The steel companies’ challenges rest on several grounds, substantive as well as procedural. We do not reach the substantive issues on either petition, for we agree with both petitioners that in making the designations the EPA failed to follow the procedures required by the Administrative Procedure Act, 5 U.S.C. § 553. We therefore set aside the designations and remand to the Agency so that it may repromulgate the Alabama nonattainment list after proper public notice and opportunity to comment.
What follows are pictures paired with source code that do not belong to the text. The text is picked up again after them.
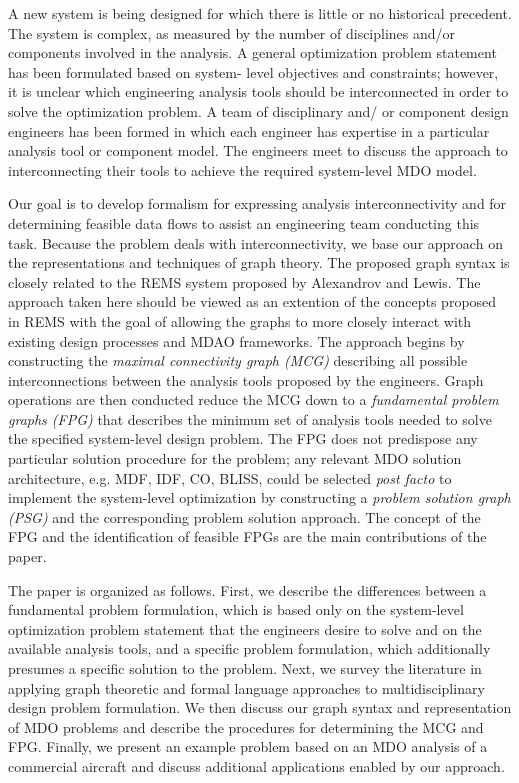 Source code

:     A new system is being designed for which there is little or no historical precedent. The system
    is complex, as measured by the number of disciplines and/or components involved in the
    analysis. A general optimization problem statement has been formulated based on system-
    level objectives and constraints; however, it is unclear which engineering analysis tools should
    be interconnected in order to solve the optimization problem. A team of disciplinary and/
    or component design engineers has been formed in which each engineer has expertise in a
    particular analysis tool or component model. The engineers meet to discuss the approach to
    interconnecting their tools to achieve the required system-level MDO model.
    
    Our goal is to develop formalism for expressing analysis interconnectivity and for determining feasible
    data flows to assist an engineering team conducting this task. Because the problem deals with
    interconnectivity, we base our approach on the representations and techniques of graph theory. The 
    proposed graph syntax is closely related to the REMS system proposed by 
    Alexandrov and Lewis\cite{alexandrov2004}. The approach taken here should be viewed as an extention 
    of the concepts proposed in REMS with the goal of allowing the graphs to more closely interact with 
    existing design processes and MDAO frameworks. The approach begins by 
    constructing the \emph{maximal connectivity graph (MCG)} describing all possible
    interconnections between the analysis tools proposed by the engineers. Graph operations are then
    conducted reduce the MCG down to a \emph{fundamental problem graphs (FPG)} that describes the minimum set of analysis
    tools needed to solve the specified system-level design problem. The FPG does not predispose
    any particular solution procedure for the problem; any relevant MDO solution architecture, e.g. MDF,
    IDF, CO, BLISS, could be selected \emph{post facto} to implement the system-level optimization by
    constructing a \emph{problem solution graph (PSG)} and the corresponding problem solution approach.
    The concept of the FPG and the identification of feasible FPGs are the main contributions of the paper.

    The paper is organized as follows. First, we describe the differences between a fundamental problem
    formulation, which is based only on the system-level optimization problem statement that the
    engineers desire to solve and on the available analysis tools, and a specific problem formulation, which
    additionally presumes a specific solution to the problem. Next, we survey the literature in applying
    graph theoretic and formal language approaches to multidisciplinary design problem formulation. 
    We then discuss our graph syntax and representation of MDO problems and describe the procedures for 
    determining the MCG and FPG. Finally, we present an example problem based on an MDO analysis of a 
    commercial aircraft and discuss additional applications enabled by our approach.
We begin with a consideration of the purposes and effects of the § 7407(d) designations, for these factors are critical in our evaluation of the major legal issues raised: ripeness of the action for judicial review, applicability of the “good cause” exception to notice and comment under 5 U.S.C. § 553, and the Agency’s claim of harmless error.

The primary function of the designations is as a preliminary step in formulating a state plan to meet all primary ambient air quality standards. Congress recognized in 1977 that these standards were not met by the original target dates, 3 and provided for a new timetable in the Clean Air Act Amendments of 1977, P.L. 95-95, 91 Stat. 685. The states 4 were directed to submit a *211 list of nonattainment areas to the EPA by December 5, 1977 (120 days after the date of enactment of the 1977 Amendments). 42 U.S.C. § 7407(d)(1). The EPA was then to review, modify if necessary, and promulgate the lists within 60 days. § 7407(d)(2). Thus the EPA promulgation should have occurred by February 3, 1978. These designations are among the factors to be taken into account by a state in development of its state implementation plan (SIP) to attain the primary standards, 42 U.S.C. §§ 7410, 7502. Submission of the SIP revisions was due January 1, 1979 (§ 129(c) of the Amendments, 91 Stat. 750-51 (uncodified)); the submission must provide for attainment of the primary standard for particulates by December 31, 1982. 5 The procedures quickly fell behind the statutory schedule. The AAPCC submitted its list December 22, 1977, and the EPA promulgated it March 3, 1978.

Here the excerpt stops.